[Material for the task Boundary: Start]

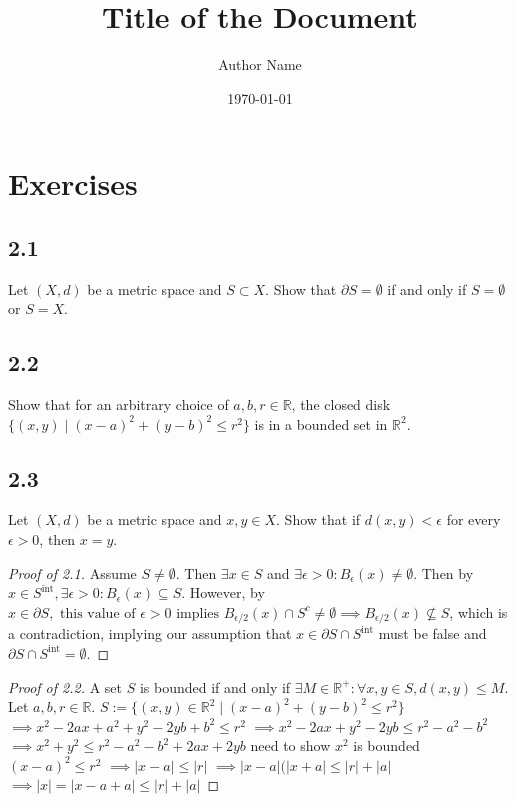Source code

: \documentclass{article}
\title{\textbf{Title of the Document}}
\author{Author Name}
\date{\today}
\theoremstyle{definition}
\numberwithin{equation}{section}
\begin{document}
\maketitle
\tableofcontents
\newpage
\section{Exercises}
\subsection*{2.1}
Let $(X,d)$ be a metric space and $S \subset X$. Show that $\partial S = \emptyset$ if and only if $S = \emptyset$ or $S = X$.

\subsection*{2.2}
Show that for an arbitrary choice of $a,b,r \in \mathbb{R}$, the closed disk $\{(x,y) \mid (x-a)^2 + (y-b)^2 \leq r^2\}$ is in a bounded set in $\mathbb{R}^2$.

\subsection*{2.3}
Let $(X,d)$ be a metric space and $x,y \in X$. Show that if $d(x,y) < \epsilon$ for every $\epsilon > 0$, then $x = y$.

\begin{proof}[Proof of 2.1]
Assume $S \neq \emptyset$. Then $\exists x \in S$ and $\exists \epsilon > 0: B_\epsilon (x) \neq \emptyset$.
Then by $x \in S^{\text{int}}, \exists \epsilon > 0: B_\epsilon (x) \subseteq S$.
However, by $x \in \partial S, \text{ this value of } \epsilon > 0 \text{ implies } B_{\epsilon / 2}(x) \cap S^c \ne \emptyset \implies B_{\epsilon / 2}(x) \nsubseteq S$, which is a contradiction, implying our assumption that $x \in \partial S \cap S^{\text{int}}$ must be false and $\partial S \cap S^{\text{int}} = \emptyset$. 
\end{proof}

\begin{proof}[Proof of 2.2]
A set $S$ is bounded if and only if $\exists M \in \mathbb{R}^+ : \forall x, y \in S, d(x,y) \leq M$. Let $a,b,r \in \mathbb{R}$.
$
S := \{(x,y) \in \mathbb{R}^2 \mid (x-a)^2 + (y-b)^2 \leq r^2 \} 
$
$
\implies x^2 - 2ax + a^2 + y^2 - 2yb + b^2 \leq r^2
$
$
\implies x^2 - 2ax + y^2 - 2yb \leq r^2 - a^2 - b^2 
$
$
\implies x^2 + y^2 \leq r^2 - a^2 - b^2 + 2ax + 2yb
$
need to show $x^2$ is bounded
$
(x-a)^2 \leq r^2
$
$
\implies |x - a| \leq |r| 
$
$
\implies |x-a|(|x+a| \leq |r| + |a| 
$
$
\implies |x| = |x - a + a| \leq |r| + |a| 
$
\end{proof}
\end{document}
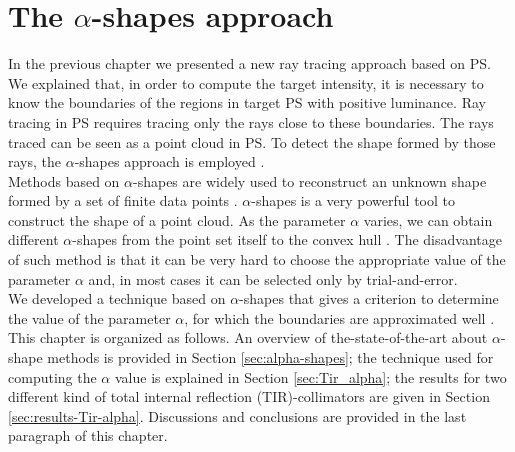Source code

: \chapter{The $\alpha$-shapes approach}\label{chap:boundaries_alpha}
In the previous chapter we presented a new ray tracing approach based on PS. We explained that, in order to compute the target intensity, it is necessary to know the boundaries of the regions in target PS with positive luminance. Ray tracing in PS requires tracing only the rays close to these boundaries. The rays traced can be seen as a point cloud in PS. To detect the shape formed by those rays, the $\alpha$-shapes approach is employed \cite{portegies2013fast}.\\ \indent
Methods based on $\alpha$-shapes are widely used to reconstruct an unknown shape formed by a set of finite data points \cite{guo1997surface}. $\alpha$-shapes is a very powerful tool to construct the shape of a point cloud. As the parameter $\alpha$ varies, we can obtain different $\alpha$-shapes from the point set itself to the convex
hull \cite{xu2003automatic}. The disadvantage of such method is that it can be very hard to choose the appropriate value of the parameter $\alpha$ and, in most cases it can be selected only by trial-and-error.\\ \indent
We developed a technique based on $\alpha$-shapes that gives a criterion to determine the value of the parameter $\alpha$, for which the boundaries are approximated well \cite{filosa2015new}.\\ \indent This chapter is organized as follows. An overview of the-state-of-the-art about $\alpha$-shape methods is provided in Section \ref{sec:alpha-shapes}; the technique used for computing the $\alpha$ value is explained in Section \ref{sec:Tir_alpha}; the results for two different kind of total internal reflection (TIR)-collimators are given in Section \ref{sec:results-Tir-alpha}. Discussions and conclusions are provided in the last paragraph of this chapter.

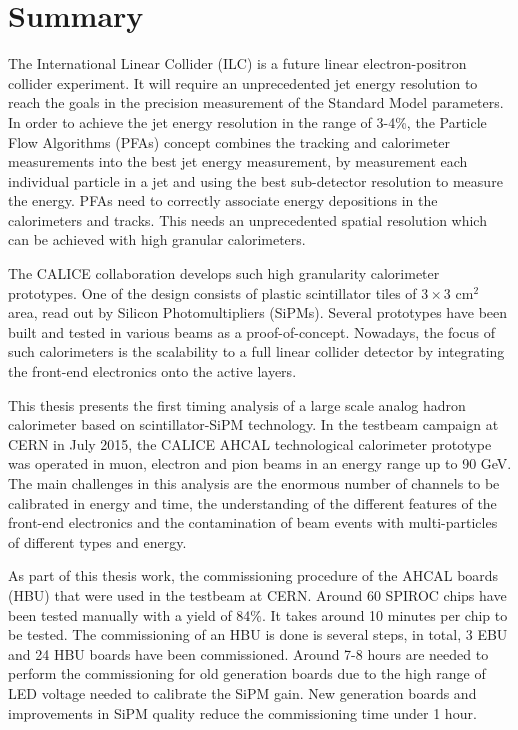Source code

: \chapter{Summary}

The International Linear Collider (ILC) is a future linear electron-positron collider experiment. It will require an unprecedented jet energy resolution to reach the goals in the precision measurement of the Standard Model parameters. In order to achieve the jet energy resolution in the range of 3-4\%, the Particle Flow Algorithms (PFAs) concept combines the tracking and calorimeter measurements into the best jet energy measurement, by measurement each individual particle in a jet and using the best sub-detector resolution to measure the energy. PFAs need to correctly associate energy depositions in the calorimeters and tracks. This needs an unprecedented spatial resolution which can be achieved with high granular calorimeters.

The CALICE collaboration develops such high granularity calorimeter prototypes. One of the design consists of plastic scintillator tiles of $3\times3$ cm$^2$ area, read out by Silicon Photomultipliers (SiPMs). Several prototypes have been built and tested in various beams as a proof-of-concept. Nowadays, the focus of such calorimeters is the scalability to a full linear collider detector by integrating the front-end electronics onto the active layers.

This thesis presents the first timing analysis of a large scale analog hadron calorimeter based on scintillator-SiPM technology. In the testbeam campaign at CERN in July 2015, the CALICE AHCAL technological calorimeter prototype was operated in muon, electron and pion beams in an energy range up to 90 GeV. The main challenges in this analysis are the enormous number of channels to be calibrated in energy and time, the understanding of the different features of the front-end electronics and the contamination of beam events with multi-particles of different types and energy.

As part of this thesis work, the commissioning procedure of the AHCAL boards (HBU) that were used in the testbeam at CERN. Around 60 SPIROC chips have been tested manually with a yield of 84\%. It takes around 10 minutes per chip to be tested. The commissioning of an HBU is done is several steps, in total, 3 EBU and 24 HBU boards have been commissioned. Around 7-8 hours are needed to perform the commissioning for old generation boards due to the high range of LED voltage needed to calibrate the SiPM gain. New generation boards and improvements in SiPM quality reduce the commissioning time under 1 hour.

[Material for the task Boundary: End]
[Material for the task Boundary: Start]

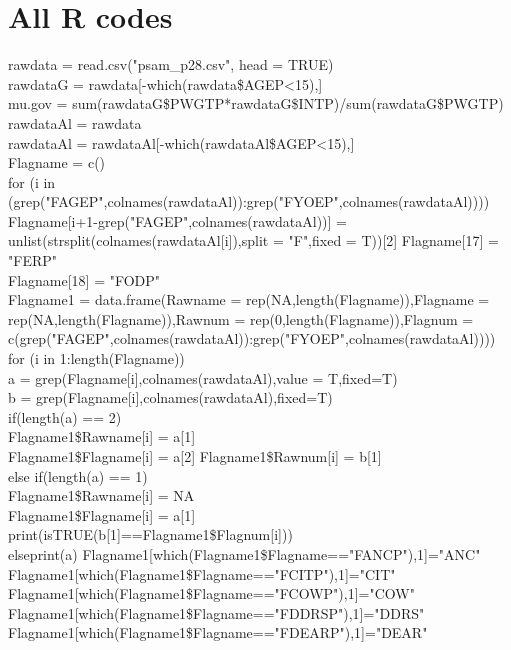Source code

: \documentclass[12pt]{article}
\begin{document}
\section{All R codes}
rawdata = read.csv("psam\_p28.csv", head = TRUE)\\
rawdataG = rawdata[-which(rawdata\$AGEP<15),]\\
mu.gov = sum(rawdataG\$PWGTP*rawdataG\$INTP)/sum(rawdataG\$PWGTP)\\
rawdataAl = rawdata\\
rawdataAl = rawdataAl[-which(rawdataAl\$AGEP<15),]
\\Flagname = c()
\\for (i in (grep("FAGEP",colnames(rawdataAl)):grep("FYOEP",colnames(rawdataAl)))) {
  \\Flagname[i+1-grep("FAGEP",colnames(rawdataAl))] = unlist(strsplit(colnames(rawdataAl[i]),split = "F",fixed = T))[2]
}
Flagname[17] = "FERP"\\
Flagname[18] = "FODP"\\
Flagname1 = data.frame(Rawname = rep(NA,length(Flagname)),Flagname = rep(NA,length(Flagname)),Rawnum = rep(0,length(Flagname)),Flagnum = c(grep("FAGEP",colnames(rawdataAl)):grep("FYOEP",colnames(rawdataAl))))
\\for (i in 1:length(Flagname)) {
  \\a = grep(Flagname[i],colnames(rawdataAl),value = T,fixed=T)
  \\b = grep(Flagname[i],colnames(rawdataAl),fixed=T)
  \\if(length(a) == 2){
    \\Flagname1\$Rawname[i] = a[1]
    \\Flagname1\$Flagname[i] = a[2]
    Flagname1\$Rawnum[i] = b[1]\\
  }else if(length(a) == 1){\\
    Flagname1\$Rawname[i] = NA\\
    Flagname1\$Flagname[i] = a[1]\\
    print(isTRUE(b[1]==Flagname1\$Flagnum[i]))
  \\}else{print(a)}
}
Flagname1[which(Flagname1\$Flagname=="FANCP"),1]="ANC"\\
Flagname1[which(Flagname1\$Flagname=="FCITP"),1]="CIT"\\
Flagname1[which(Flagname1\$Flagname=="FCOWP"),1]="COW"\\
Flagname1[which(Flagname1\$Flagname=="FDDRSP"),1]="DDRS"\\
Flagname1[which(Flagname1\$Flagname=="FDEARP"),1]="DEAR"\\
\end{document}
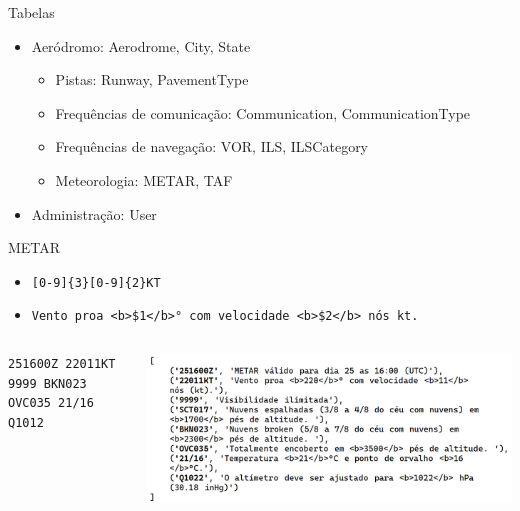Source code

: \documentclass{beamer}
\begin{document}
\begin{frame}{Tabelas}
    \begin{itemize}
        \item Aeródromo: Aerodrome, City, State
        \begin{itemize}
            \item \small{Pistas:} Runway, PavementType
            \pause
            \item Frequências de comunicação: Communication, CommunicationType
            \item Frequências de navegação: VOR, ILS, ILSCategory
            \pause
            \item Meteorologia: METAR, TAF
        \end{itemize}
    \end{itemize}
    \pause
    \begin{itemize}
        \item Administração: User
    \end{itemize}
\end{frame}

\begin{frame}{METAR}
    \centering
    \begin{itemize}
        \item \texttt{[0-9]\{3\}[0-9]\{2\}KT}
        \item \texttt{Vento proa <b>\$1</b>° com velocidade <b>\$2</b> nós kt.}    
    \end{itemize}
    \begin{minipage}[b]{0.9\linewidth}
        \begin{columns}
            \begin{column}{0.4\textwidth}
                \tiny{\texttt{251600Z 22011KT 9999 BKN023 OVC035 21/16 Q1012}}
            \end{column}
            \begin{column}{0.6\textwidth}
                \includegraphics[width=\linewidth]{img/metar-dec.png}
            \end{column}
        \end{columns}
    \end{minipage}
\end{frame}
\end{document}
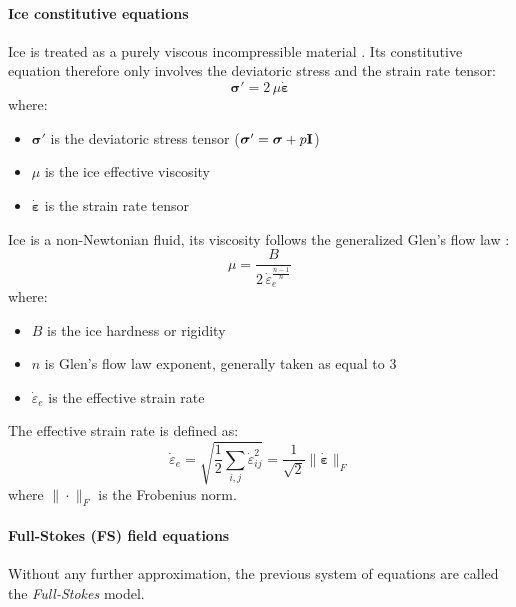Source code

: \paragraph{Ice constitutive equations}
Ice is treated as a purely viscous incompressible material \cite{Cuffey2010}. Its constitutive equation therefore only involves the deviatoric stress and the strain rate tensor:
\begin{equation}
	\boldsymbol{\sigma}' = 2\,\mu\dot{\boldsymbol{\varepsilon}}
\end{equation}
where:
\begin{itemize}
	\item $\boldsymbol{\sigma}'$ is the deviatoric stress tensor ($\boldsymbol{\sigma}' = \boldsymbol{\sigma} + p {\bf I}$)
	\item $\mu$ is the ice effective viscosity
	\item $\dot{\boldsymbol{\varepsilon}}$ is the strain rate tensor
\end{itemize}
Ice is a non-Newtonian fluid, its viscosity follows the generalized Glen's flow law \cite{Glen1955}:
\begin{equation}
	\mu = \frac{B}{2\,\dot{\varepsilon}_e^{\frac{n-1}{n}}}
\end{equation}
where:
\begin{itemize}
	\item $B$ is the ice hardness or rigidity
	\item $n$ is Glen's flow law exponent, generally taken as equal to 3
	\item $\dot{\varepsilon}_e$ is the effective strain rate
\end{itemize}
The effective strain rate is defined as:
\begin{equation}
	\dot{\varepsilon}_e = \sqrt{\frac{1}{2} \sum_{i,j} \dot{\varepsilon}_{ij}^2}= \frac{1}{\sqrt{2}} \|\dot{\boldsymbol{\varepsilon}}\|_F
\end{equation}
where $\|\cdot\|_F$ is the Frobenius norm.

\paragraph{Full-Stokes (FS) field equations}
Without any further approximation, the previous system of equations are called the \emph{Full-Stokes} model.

[Material for the task Boundary: End]

Task to complete
Copy the lines of the entries above that mention "viscosity".

Reply to the exercise
	\item $\mu$ is the ice effective viscosity
Ice is a non-Newtonian fluid, its viscosity follows the generalized Glen's flow law \cite{Glen1955}:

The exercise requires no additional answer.